▶ _Given records_
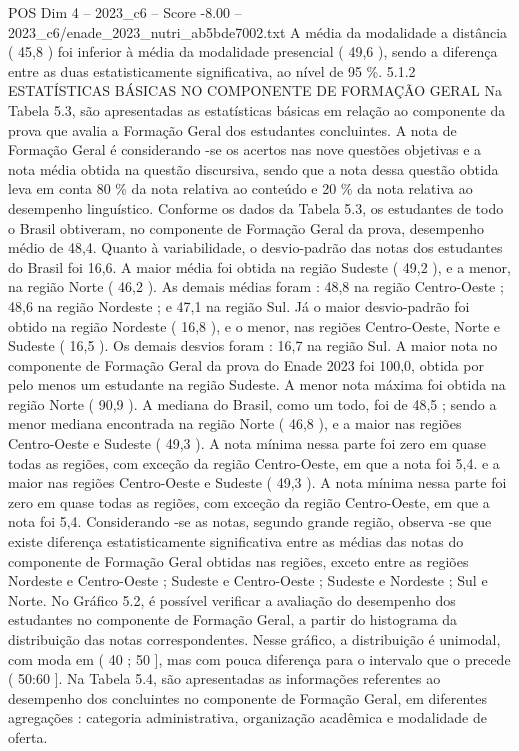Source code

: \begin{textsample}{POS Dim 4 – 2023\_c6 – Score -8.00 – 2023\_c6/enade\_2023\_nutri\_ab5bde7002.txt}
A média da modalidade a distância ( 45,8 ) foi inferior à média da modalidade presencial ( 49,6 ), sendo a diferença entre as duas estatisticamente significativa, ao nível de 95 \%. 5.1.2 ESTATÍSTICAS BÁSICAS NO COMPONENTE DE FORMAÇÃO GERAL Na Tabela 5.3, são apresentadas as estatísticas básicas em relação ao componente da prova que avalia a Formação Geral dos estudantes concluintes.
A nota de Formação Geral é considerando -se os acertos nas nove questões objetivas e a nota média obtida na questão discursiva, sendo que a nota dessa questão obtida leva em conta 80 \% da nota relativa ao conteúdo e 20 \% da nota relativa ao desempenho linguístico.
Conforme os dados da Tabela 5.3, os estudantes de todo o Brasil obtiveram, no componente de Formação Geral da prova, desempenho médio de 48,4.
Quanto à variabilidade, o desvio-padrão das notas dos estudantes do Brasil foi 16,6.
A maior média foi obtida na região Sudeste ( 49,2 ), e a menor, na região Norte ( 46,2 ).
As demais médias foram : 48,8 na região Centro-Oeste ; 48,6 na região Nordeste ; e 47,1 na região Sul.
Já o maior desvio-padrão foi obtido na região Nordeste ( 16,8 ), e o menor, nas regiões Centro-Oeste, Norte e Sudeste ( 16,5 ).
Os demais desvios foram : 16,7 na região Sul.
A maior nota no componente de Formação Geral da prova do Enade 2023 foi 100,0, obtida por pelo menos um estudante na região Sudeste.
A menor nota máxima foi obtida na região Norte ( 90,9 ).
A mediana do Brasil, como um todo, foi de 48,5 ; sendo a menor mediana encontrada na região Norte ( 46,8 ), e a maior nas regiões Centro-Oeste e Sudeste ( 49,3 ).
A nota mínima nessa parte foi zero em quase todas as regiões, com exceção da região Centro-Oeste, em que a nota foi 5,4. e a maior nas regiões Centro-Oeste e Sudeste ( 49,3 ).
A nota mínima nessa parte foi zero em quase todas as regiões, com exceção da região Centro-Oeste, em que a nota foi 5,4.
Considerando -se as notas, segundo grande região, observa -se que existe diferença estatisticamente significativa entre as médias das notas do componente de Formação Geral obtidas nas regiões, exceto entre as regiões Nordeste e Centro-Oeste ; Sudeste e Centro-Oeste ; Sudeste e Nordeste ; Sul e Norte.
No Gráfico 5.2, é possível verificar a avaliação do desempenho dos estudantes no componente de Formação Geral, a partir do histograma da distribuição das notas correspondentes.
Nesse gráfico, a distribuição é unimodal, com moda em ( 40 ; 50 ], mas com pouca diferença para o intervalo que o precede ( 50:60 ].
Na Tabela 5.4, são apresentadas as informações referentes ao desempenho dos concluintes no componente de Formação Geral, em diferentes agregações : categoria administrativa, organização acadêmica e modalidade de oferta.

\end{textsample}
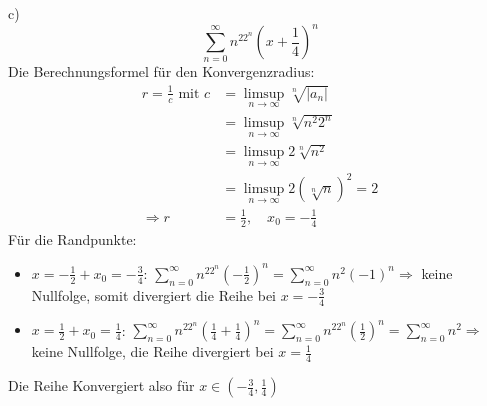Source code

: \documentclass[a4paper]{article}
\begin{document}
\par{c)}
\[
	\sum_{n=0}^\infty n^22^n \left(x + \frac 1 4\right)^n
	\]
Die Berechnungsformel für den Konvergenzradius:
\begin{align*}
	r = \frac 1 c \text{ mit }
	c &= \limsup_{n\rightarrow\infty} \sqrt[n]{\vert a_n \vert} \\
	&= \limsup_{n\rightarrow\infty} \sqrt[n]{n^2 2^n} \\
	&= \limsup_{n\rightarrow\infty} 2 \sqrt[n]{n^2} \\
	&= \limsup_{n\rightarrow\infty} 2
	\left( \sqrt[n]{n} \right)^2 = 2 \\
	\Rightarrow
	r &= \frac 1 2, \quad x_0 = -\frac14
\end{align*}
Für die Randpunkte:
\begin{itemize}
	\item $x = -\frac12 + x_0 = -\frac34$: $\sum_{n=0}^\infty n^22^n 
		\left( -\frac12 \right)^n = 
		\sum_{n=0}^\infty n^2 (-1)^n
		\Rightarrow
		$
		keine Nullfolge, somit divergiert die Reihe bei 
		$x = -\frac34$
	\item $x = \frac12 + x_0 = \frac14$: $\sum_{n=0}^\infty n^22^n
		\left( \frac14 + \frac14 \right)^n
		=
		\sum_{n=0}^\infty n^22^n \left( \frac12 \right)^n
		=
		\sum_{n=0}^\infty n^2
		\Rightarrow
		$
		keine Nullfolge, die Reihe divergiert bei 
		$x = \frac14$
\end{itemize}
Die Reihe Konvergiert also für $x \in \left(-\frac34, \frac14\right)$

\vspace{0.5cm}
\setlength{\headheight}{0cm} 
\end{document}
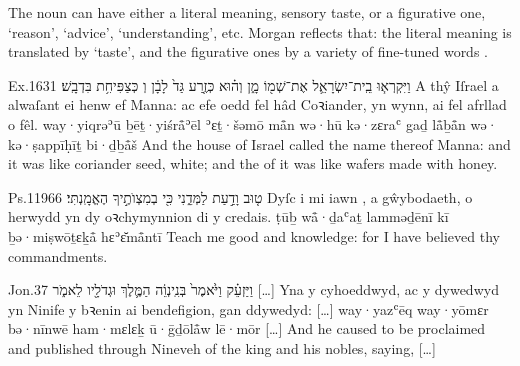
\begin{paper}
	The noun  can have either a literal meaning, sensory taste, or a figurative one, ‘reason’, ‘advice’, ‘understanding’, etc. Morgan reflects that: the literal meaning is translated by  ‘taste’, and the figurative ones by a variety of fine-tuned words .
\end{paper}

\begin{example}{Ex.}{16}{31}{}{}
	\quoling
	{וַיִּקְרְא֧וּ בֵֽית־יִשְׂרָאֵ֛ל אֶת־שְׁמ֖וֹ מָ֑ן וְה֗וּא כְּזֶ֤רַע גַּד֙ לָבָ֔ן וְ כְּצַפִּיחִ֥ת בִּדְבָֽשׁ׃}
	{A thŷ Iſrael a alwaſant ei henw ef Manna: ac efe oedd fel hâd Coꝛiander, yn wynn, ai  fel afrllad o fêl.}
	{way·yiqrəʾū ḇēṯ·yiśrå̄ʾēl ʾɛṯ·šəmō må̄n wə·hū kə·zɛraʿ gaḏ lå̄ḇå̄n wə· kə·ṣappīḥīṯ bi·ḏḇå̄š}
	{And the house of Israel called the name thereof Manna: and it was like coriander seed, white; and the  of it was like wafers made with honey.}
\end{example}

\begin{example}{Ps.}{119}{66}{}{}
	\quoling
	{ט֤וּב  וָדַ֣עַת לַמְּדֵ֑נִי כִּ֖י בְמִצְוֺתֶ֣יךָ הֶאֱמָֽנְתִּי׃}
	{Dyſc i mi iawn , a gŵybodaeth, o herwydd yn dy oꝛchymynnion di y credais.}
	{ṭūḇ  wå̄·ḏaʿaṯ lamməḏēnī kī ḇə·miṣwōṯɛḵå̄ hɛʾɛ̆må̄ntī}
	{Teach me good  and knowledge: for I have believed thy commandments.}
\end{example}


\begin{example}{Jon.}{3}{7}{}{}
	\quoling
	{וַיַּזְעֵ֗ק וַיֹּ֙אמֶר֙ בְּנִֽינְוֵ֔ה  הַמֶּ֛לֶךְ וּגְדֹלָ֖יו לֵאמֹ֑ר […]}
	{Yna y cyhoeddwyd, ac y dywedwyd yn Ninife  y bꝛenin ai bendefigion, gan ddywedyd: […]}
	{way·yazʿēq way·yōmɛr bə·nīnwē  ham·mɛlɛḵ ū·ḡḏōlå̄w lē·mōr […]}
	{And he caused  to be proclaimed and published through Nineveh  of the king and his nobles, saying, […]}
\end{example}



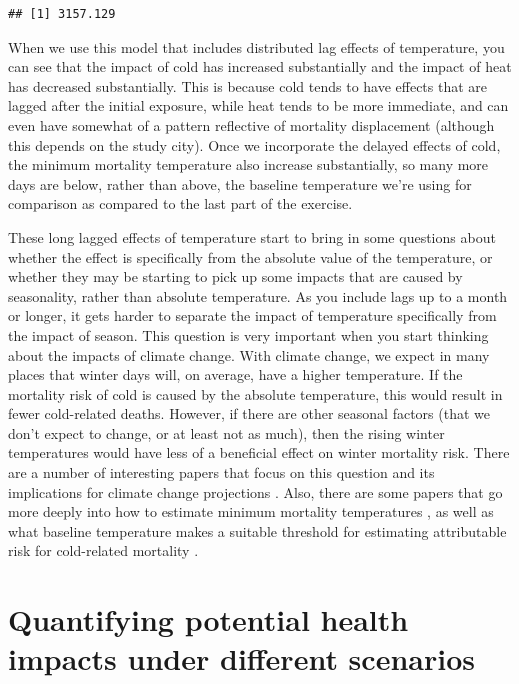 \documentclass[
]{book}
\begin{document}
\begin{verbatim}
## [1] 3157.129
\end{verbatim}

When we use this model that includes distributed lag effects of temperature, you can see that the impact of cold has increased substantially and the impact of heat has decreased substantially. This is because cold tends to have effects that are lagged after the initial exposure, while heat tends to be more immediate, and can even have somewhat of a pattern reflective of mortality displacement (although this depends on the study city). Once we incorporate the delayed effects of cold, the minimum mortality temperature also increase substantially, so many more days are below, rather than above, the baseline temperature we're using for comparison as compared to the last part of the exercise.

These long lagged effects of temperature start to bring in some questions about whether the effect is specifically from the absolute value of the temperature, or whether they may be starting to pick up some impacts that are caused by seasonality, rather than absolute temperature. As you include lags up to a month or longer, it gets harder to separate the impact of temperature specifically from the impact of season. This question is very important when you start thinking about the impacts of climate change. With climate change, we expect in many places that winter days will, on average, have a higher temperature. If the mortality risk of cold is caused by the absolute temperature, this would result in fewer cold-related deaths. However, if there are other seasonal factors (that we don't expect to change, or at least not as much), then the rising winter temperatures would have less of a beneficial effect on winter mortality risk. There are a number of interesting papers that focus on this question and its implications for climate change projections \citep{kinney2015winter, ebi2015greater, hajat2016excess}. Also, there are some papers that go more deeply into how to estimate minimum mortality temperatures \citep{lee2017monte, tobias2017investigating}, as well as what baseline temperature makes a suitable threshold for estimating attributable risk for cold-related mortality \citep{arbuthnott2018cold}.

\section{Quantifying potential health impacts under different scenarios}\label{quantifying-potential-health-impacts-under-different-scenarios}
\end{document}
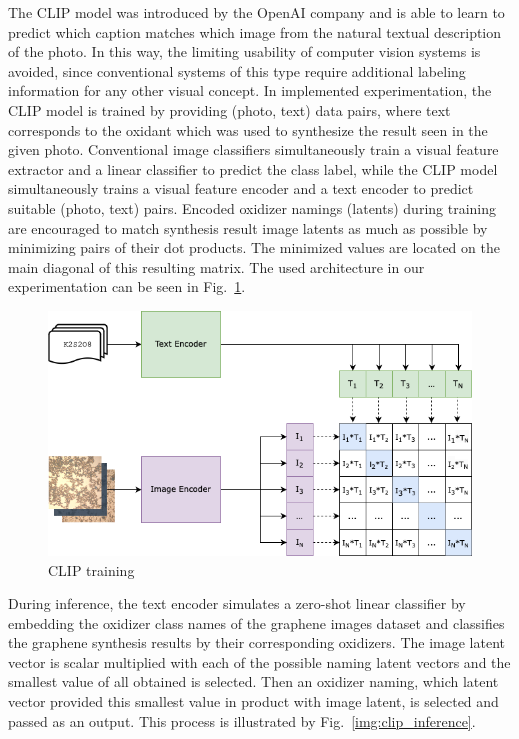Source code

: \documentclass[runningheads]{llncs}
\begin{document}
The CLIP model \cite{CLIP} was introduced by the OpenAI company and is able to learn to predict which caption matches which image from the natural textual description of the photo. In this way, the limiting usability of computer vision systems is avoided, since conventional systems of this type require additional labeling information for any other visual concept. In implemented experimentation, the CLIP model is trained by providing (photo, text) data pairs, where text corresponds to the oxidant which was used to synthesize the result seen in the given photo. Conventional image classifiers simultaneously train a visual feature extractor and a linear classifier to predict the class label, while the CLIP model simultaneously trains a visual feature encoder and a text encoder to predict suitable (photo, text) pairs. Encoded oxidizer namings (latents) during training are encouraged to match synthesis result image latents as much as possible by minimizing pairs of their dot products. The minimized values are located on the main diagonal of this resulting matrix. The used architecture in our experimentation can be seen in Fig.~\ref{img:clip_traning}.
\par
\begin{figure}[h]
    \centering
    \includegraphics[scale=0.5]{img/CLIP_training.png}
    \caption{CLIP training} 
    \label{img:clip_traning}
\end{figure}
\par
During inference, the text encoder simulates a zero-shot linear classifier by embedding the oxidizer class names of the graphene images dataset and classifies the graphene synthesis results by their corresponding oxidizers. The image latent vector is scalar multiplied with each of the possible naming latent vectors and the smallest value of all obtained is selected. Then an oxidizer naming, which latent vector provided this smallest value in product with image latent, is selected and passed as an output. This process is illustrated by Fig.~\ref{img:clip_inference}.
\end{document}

▶ _The problem_
Whenever the string "Nullfolge" shows up in a line of the records, copy that line.

▶ _Exercise answer_
		keine Nullfolge, somit divergiert die Reihe bei 
		keine Nullfolge, die Reihe divergiert bei 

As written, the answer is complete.